## Required work
Show all lines from the records below in which the string "begin" is present.
━━━
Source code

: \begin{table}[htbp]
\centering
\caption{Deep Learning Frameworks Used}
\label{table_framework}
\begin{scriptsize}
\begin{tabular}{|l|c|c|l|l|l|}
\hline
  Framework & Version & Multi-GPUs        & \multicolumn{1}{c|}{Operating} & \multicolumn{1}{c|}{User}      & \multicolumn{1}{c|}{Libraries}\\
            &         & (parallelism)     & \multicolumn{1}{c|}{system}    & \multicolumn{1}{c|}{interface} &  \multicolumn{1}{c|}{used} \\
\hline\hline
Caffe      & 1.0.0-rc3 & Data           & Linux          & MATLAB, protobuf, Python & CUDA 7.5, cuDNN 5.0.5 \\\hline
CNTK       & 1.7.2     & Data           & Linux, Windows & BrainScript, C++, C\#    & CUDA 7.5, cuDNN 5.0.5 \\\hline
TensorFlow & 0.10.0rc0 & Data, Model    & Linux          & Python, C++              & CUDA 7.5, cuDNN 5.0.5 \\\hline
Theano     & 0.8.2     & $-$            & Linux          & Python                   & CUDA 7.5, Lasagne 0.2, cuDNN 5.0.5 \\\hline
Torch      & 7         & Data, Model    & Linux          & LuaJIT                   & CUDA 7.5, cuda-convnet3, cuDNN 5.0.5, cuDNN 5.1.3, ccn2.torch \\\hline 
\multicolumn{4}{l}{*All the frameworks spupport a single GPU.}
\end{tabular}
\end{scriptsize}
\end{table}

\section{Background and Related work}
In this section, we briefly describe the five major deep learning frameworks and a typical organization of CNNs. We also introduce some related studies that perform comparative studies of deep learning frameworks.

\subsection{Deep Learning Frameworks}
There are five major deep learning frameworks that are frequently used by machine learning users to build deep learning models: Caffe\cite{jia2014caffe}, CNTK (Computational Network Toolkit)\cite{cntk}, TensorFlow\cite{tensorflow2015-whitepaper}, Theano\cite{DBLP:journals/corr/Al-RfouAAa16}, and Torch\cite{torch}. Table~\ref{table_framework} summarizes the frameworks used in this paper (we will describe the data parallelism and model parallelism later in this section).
━━━
## Solved exercise
: \begin{table}[htbp]
\begin{scriptsize}
\begin{tabular}{|l|c|c|l|l|l|}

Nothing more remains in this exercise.